No. PFS means that if you are compromised now, your keys from the past
cannot be calculated. This assumes those keys are also no longer in
memory. A typical way of multiple child SA with PFS is:
T=00:00 Establish IKE SA with 1st Child SA (lifetime 1h for IKE SA, 8h for
Child SA)
T=00:01 Establish 2nd Child SA using DH (lifetime 8h)
T=01:00 Rekey IKE SA
T=02:00 Rekey IKE SA
[...]
T=08:00 Rekey Child SAs with DHs
What we are saying is do this:
T=00:00 Establish IKE SA with 1st Child SA (lifetime 1h for IKE SA, 8h for
Child SA)
T=00:01 Establish 2nd Child SA using DH (lifetime 8h)
T=01:00 Rekey IKE SA
T=02:00 Rekey IKE SA
[...]
T=07:00 Rekey IKE SA
T=08:00 Rekey all Child SAs without DH
T=08:01 Rekey IKE SA
At this point all these Child SAs gained PFS because the old IKE SA and
its KEYMAT are no longer in memory and a compromise now could not
recalculate the Child SAs anymore.
This may happen using
CREATE_CHILD_SA messages or reestablishing the IKE-SA altogether
(Reauthentication in strongSwan slang). With a 1000 peers, I’d had to
write 2 million keys instead of 2000 every reauth period and such operations
tend to be not uniformly distributed.
Re-authentication is not rekeying! See
https://datatracker.ietf.org/doc/html/rfc7296#section-2.8.3
IKEv2 does not have any special support for reauthentication.

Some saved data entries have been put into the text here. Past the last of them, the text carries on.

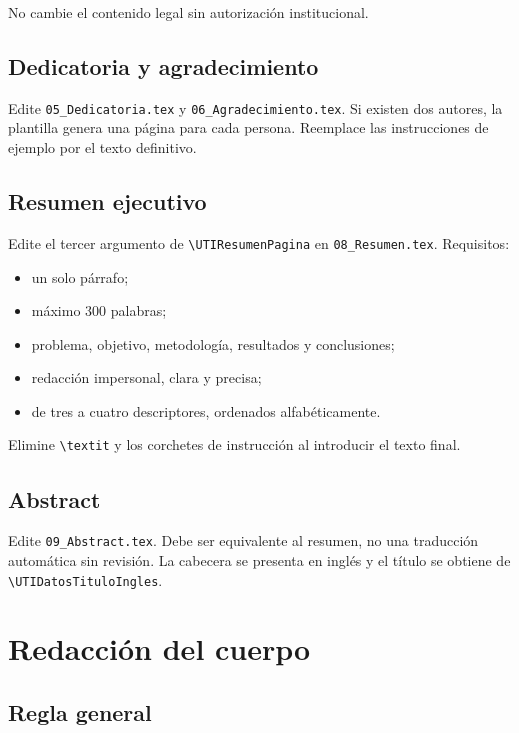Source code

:\documentclass[12pt,a4paper,oneside]{report}
\begin{document}
No cambie el contenido legal sin autorización institucional.

\section{Dedicatoria y agradecimiento}

Edite \texttt{05\_Dedicatoria.tex} y \texttt{06\_Agradecimiento.tex}. Si existen dos autores, la plantilla genera una página para cada persona. Reemplace las instrucciones de ejemplo por el texto definitivo.

\section{Resumen ejecutivo}

Edite el tercer argumento de \texttt{\textbackslash UTIResumenPagina} en \texttt{08\_Resumen.tex}. Requisitos:

\begin{itemize}
  \item un solo párrafo;
  \item máximo 300 palabras;
  \item problema, objetivo, metodología, resultados y conclusiones;
  \item redacción impersonal, clara y precisa;
  \item de tres a cuatro descriptores, ordenados alfabéticamente.
\end{itemize}

Elimine \texttt{\textbackslash textit} y los corchetes de instrucción al introducir el texto final.

\section{Abstract}

Edite \texttt{09\_Abstract.tex}. Debe ser equivalente al resumen, no una traducción automática sin revisión. La cabecera se presenta en inglés y el título se obtiene de \texttt{\textbackslash UTIDatosTituloIngles}.

\chapter{Redacción del cuerpo}

\section{Regla general}
\end{document}
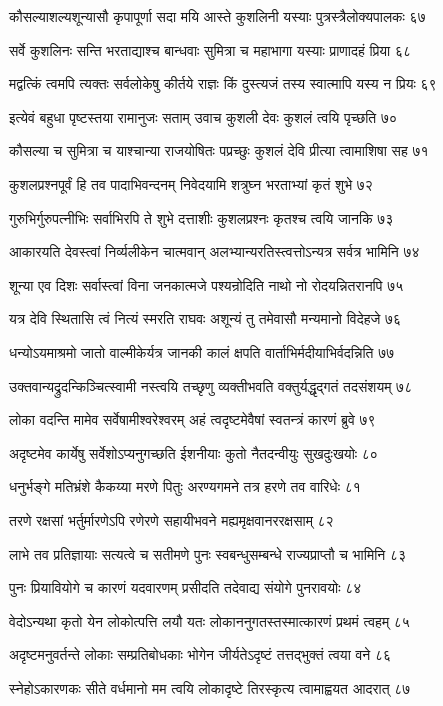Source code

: कौसल्याशल्यशून्यासौ कृपापूर्णा सदा मयि
आस्ते कुशलिनी यस्याः पुत्रस्त्रैलोक्यपालकः ६७

सर्वे कुशलिनः सन्ति भरताद्याश्च बान्धवाः
सुमित्रा च महाभागा यस्याः प्राणादहं प्रिया ६८

मद्वत्किं त्वमपि त्यक्तः सर्वलोकेषु कीर्तये
राज्ञः किं दुस्त्यजं तस्य स्वात्मापि यस्य न प्रियः ६९

इत्येवं बहुधा पृष्टस्तया रामानुजः सताम्
उवाच कुशली देवः कुशलं त्वयि पृच्छति ७०

कौसल्या च सुमित्रा च याश्चान्या राजयोषितः
पप्रच्छुः कुशलं देवि प्रीत्या त्वामाशिषा सह ७१

कुशलप्रश्नपूर्वं हि तव पादाभिवन्दनम्
निवेदयामि शत्रुघ्न भरताभ्यां कृतं शुभे ७२

गुरुभिर्गुरुपत्नीभिः सर्वाभिरपि ते शुभे
दत्ताशीः कुशलप्रश्नः कृतश्च त्वयि जानकि ७३

आकारयति देवस्त्वां निर्व्यलीकेन चात्मवान्
अलभ्यान्यरतिस्त्वत्तोऽन्यत्र सर्वत्र भामिनि ७४

शून्या एव दिशः सर्वास्त्वां विना जनकात्मजे
पश्यन्रोदिति नाथो नो रोदयन्नितरानपि ७५

यत्र देवि स्थितासि त्वं नित्यं स्मरति राघवः
अशून्यं तु तमेवासौ मन्यमानो विदेहजे ७६

धन्योऽयमाश्रमो जातो वाल्मीकेर्यत्र जानकी
कालं क्षपति वार्ताभिर्मदीयाभिर्वदन्निति ७७

उक्तवान्यद्रुदन्किञ्चित्स्वामी नस्त्वयि तच्छृणु
व्यक्तीभवति वक्तुर्यद्धृद्गतं तदसंशयम् ७८

लोका वदन्ति मामेव सर्वेषामीश्वरेश्वरम्
अहं त्वदृष्टमेवैषां स्वतन्त्रं कारणं ब्रुवे ७९

अदृष्टमेव कार्येषु सर्वेशोऽप्यनुगच्छति
ईशनीयाः कुतो नैतदन्वीयुः सुखदुःखयोः ८०

धनुर्भङ्गे मतिभ्रंशे कैकय्या मरणे पितुः
अरण्यगमने तत्र हरणे तव वारिधेः ८१

तरणे रक्षसां भर्तुर्मारणेऽपि रणेरणे
सहायीभवने मह्यमृक्षवानररक्षसाम् ८२

लाभे तव प्रतिज्ञायाः सत्यत्वे च सतीमणे
पुनः स्वबन्धुसम्बन्धे राज्यप्राप्तौ च भामिनि ८३

पुनः प्रियावियोगे च कारणं यदवारणम्
प्रसीदति तदेवाद्य संयोगे पुनरावयोः ८४

वेदोऽन्यथा कृतो येन लोकोत्पत्ति लयौ यतः
लोकाननुगतस्तस्मात्कारणं प्रथमं त्वहम् ८५

अदृष्टमनुवर्तन्ते लोकाः सम्प्रतिबोधकाः
भोगेन जीर्यतेऽदृष्टं तत्तद्भुक्तं त्वया वने ८६

स्नेहोऽकारणकः सीते वर्धमानो मम त्वयि
लोकादृष्टे तिरस्कृत्य त्वामाह्वयत आदरात् ८७

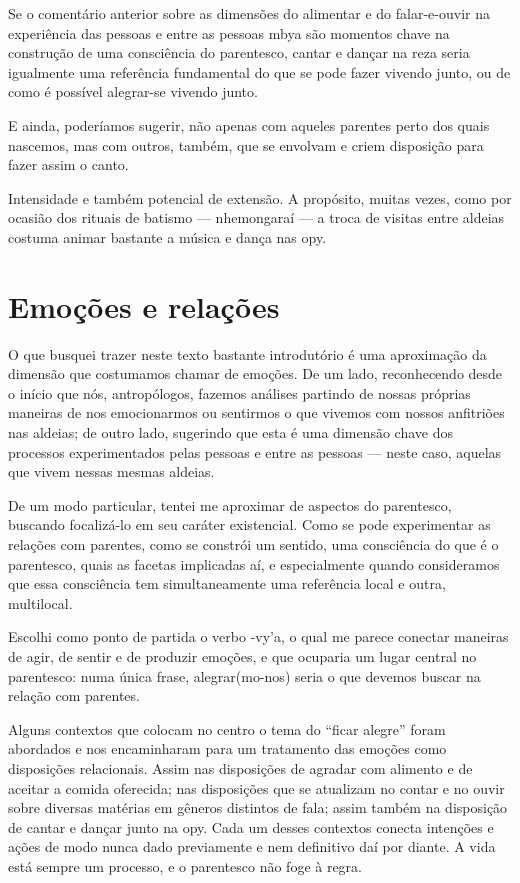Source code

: Se o comentário anterior sobre as dimensões do alimentar e do
falar-e-ouvir na experiência das pessoas e entre as pessoas mbya são
momentos chave na construção de uma consciência do parentesco, cantar e
dançar na reza seria igualmente uma referência fundamental do que se
pode fazer vivendo junto, ou de como é possível alegrar-se vivendo
junto.

E ainda, poderíamos sugerir, não apenas com aqueles parentes perto dos
quais nascemos, mas com outros, também, que se envolvam e criem
disposição para fazer assim o canto.

Intensidade e também potencial de extensão. A propósito, muitas vezes,
como por ocasião dos rituais de batismo — nhemongaraí — a troca de
visitas entre aldeias costuma animar bastante a música e dança nas opy.

\section{Emoções e relações}

O que busquei trazer neste texto bastante introdutório é uma aproximação
da dimensão que costumamos chamar de emoções. De um lado, reconhecendo
desde o início que nós, antropólogos, fazemos análises partindo de
nossas próprias maneiras de nos emocionarmos ou sentirmos o que vivemos
com nossos anfitriões nas aldeias; de outro lado, sugerindo que esta é
uma dimensão chave dos processos experimentados pelas pessoas e entre
as pessoas — neste caso, aquelas que vivem nessas mesmas aldeias.

De um modo particular, tentei me aproximar de aspectos do parentesco,
buscando focalizá-lo em seu caráter existencial. Como se pode
experimentar as relações com parentes, como se constrói um sentido, uma
consciência do que é o parentesco, quais as facetas implicadas aí, e
especialmente quando consideramos que essa consciência tem
simultaneamente uma referência local e outra, multilocal.

Escolhi como ponto de partida o verbo -vy’a, o qual me parece conectar
maneiras de agir, de sentir e de produzir emoções, e que ocuparia um
lugar central no parentesco: numa única frase, alegrar(mo-nos) seria o
que devemos buscar na relação com parentes. 

Alguns contextos que colocam no centro o tema do ``ficar alegre'' foram
abordados e nos encaminharam para um tratamento das emoções como
disposições relacionais. Assim nas disposições de agradar com alimento
e de aceitar a comida oferecida; nas disposições que se atualizam no
contar e no ouvir sobre diversas matérias em gêneros distintos de fala;
assim também na disposição de cantar e dançar junto na opy. Cada um
desses contextos conecta intenções e ações de modo nunca dado
previamente e nem definitivo daí por diante. A vida está sempre um
processo, e o parentesco não foge à regra.

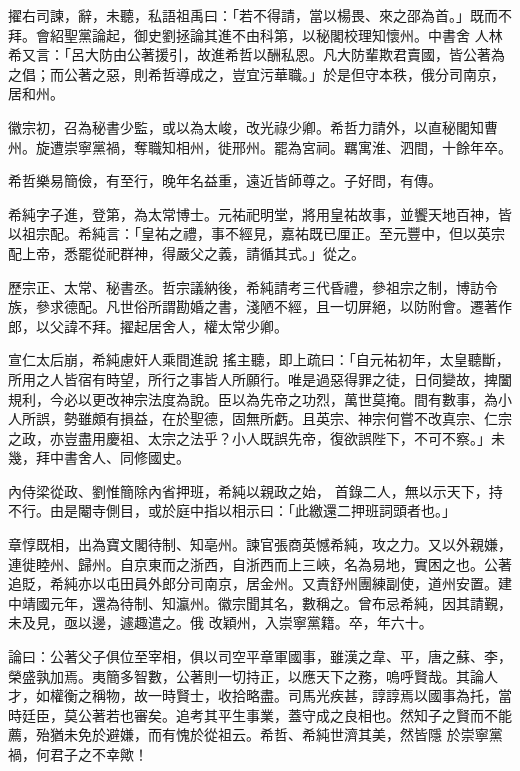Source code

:\begin{pinyinscope}
 擢右司諫，辭，未聽，私語祖禹曰：「若不得請，當以楊畏、來之邵為首。」既而不拜。會紹聖黨論起，御史劉拯論其進不由科第，以秘閣校理知懷州。中書舍
 人林希又言：「呂大防由公著援引，故進希哲以酬私恩。凡大防輩欺君賣國，皆公著為之倡；而公著之惡，則希哲導成之，豈宜污華職。」於是但守本秩，俄分司南京，居和州。



 徽宗初，召為秘書少監，或以為太峻，改光祿少卿。希哲力請外，以直秘閣知曹州。旋遭崇寧黨禍，奪職知相州，徙邢州。罷為宮祠。羈寓淮、泗間，十餘年卒。



 希哲樂易簡儉，有至行，晚年名益重，遠近皆師尊之。子好問，有傳。



 希純字子進，登第，為太常博士。元祐祀明堂，將用皇祐故事，並饗天地百神，皆以祖宗配。希純言：「皇祐之禮，事不經見，嘉祐既已厘正。至元豐中，但以英宗配上帝，悉罷從祀群神，得嚴父之義，請循其式。」從之。



 歷宗正、太常、秘書丞。哲宗議納後，希純請考三代昏禮，參祖宗之制，博訪令族，參求德配。凡世俗所謂勘婚之書，淺陋不經，且一切屏絕，以防附會。遷著作郎，以父諱不拜。擢起居舍人，權太常少卿。



 宣仁太后崩，希純慮奸人乘間進說
 搖主聽，即上疏曰：「自元祐初年，太皇聽斷，所用之人皆宿有時望，所行之事皆人所願行。唯是過惡得罪之徒，日伺變故，捭闔規利，今必以更改神宗法度為說。臣以為先帝之功烈，萬世莫掩。間有數事，為小人所誤，勢雖頗有損益，在於聖德，固無所虧。且英宗、神宗何嘗不改真宗、仁宗之政，亦豈盡用慶祖、太宗之法乎？小人既誤先帝，復欲誤陛下，不可不察。」未幾，拜中書舍人、同修國史。



 內侍梁從政、劉惟簡除內省押班，希純以親政之始，
 首錄二人，無以示天下，持不行。由是閹寺側目，或於庭中指以相示曰：「此繳還二押班詞頭者也。」



 章惇既相，出為寶文閣待制、知亳州。諫官張商英憾希純，攻之力。又以外親嫌，連徙睦州、歸州。自京東而之浙西，自浙西而上三峽，名為易地，實困之也。公著追貶，希純亦以屯田員外郎分司南京，居金州。又責舒州團練副使，道州安置。建中靖國元年，還為待制、知瀛州。徽宗聞其名，數稱之。曾布忌希純，因其請覲，未及見，亟以邊，遽趣遣之。俄
 改穎州，入崇寧黨籍。卒，年六十。



 論曰：公著父子俱位至宰相，俱以司空平章軍國事，雖漢之韋、平，唐之蘇、李，榮盛孰加焉。夷簡多智數，公著則一切持正，以應天下之務，嗚呼賢哉。其論人才，如權衡之稱物，故一時賢士，收拾略盡。司馬光疾甚，諄諄焉以國事為托，當時廷臣，莫公著若也審矣。追考其平生事業，蓋守成之良相也。然知子之賢而不能薦，殆猶未免於避嫌，而有愧於從祖云。希哲、希純世濟其美，然皆隱
 於崇寧黨禍，何君子之不幸歟！



\end{pinyinscope}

Reauthentication is done by creating a new IKE SA from scratch (using
IKE_SA_INIT/IKE_AUTH exchanges, without any REKEY_SA Notify
payloads), creating new Child SAs within the new IKE SA (without
REKEY_SA Notify payloads), and finally deleting the old IKE SA (which
deletes the old Child SAs as well).
re-auth in your case causes 10k new child SAs (or 2x or 64x that if you
would do multi-sa of some kind).
However, if you do 10k+ Child SAs, you should not do a DH for each of
those ever. You should use:
T=00:00 Establish IKE SA with 1st Child SA (lifetime 1h for IKE SA, 8h for
Child SA)
T=00:01 Establish 10k Child SA WITHOUT using DH (lifetime 8h)
T=00:02 Rekey IKE SA
This costs 2 DH exchanged independent on the number of Child SAs, while
keeping PFS for all Child SAs.
I guess I'm insure how you would deal with QoS related issues when you
have two cores, but one uplink bandwidth. How would the cores not stomp on
each other? It seems you need to synchronise things on the client router
onto a single entity that determines which packet goes out first to keep
the stream complying with QoS settings.
Ensuring QoS policies is not the task of the IPsec encryption. In our case it
either happens using an external router or by using hardware offloads of
the black NIC. However, I also know cases where shaping does not happen
at all and DSCP fields are just mapped to different hardware queues.
As QoS is not critical from a confidentiality perspective, it is much easier
to realize in untrustworthy hardware (and without CPU coordination).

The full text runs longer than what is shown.